I went down a bit of a rathole looking at ways to improve access to the current locale via the current ulwp_t.
1) speeding access to per-thread state on i386/amd64:
Our ABI uses the (vestigial) segment registers fs
and gs
as base pointers to find per-cpu and per-thread state.
gcc 6 and later claim to support the __seg_fs
and __seg_gs
address space descriptors when __SEG_FS
and __SEG_GS
are predefined. This would let you get access to the current locale via something along the lines of:
#if defined(__SEG_GS) && defined(__SEG_FS)
#if defined(__amd64)
#define __seg_curthread __seg_fs
#elif defined(__i386)
#define __seg_curthread __seg_gs
#endif
locale_t curlocale(void) {
ulwp_t __seg_curthread *myulwp = 0;
return myulwp->ul_locale;
}
#endif
This compiles down to something along the lines of:
movq %fs:0x480,%rax
This works in standalone tests I've run. Unfortunately, the -fno-asm
flag to gcc (which cw
always adds to the command line) has an undocumented side effect turns off __seg_fs
and __seg_gs
without also disabling __SEG_GS
and __SEG_FS
. See GCC bug 79609: https://gcc.gnu.org/bugzilla/show_bug.cgi?id=79609
2) I'm trying to determine whether posix or the expectations of currently-running code actually mandate the double-pointer approach we currently use (process global locale + per-thread locale, where we fall back to the global locale if the per-thread locale hasn't been set or has been set back to the current value of the global locale), and you can change the global locale in all threads that haven't set a locale via setlocale
. After all, calling setlocale
while there are multiple threads active seems perilous and one document I found cautioned that this might not be threadsafe.
It would be simpler (one load, no conditional branches) if we could always find the current effective locale in the current ulwp_t and not have to also fetch the global locale if the local locale was NULL
.
If we have to preserve the "set locale in all threads that haven't overridden the global locale" behavior of setlocale
in multi-threaded programs, making setlocale
a little slower to make fetching the current locale faster seems like a good performance tradeoff.
3) we should be able to create a faster specialized inlineable function equivalent to uselocale(NULL)
that will eventually reduce to a small number of instructions that can be used internally within libc.
4) the thread exit path needs a closer look; the existing tsdalloc
code passes a destructor (freelocptr
) that would need to be invoked when a thread is freed.
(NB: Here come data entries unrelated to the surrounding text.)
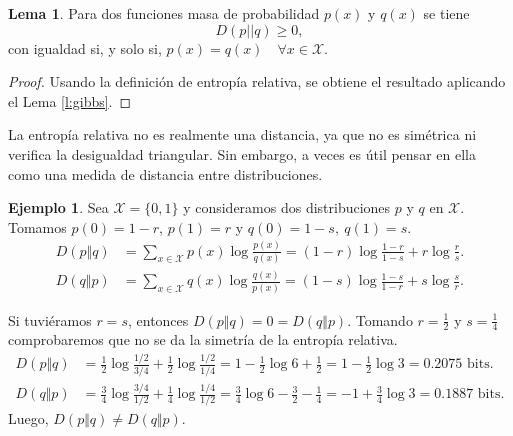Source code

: \documentclass[10pt,a4paper]{article} %
\theoremstyle{definition}
\newtheorem{lemma}[theorem]{Lema}
\newtheorem{example}[theorem]{Ejemplo}
\begin{document}
\begin{lemma}\label{l:ent_rel_pos}
  Para dos funciones masa de probabilidad $p(x)$ y $q(x)$ se tiene \[
  D(p||q) \ge 0,\]
  con igualdad si, y solo si, $p(x) = q(x) \quad \forall x \in \mathcal{X}$.
\end{lemma}
\begin{proof}
  Usando la definición de entropía relativa, se obtiene el resultado aplicando el Lema \ref{l:gibbs}.
\end{proof}

La entropía relativa no es realmente una distancia, ya que no es simétrica ni verifica la desigualdad triangular. Sin embargo, a veces es útil pensar en ella como una medida de distancia entre distribuciones.

\begin{example}
  Sea $\mathcal{X} = \{0,1\}$ y consideramos dos distribuciones $p$ y $q$ en $\mathcal{X}$. Tomamos $p(0) = 1-r$, $p(1) = r$ y $q(0) = 1-s,\ q(1) = s$.
  \begin{align*}
    D(p \Vert q) &= \sum_{x \in \mathcal{X}} p(x) \log \frac{p(x)}{q(x)} = (1 - r) \log \frac{1-r}{1-s} + r \log \frac{r}{s}.\\
    D(q \Vert p) &= \sum_{x \in \mathcal{X}}q(x) \log \frac{q(x)}{p(x)} = (1-s) \log \frac{1-s}{1-r} + s \log \frac{s}{r}.
  \end{align*}

  Si tuviéramos $r=s$, entonces $D(p \Vert q) = 0 = D(q \Vert p)$.
  Tomando $r = \frac{1}{2}$ y $s = \frac{1}{4}$ comprobaremos que no se da la simetría de la entropía relativa.
  \begin{align*}
    D(p \Vert q) &= \frac{1}{2} \log \frac{1/2}{3/4} + \frac{1}{2} \log \frac{1/2}{1/4} = 1 - \frac{1}{2} \log 6 + \frac{1}{2} = 1 - \frac{1}{2} \log 3 = 0.2075 \text{ bits}.\\
    D(q \Vert p) &= \frac{3}{4} \log \frac{3/4}{1/2} + \frac{1}{4} \log \frac{1/4}{1/2} = \frac{3}{4} \log 6 - \frac{3}{2} - \frac{1}{4} = -1 + \frac{3}{4} \log 3 = 0.1887 \text{ bits}. %
  \end{align*}
Luego, $D(p\Vert q) \ne D(q \Vert p)$.\\
\end{example}
\end{document}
I think it makes sense to structure this change into a series of commits to simplify review:
a) synch up ulwp_t and ulwp32_t
b) add the function in (3) initially as syntactic sugar for uselocale(NULL)
c) one or more commits to actually speed up local locale access.
Updated by Bill Sommerfeld 3 days ago
- Related to Bug #15713: ulwp32_t is out of sync with ulwp_t added
Updated by Bill Sommerfeld 3 days ago
I prototyped the read-only-from-curthread model described in the previous note - it did not take a lot of code to safely walk the list of ulwp_t
's and selectively update their ul_locale
pointer. So I don't have to fully research whether simplifying our complicated semantics is possible -- we can just preserve the existing behavior while making it simple & fast to fetch the current locale.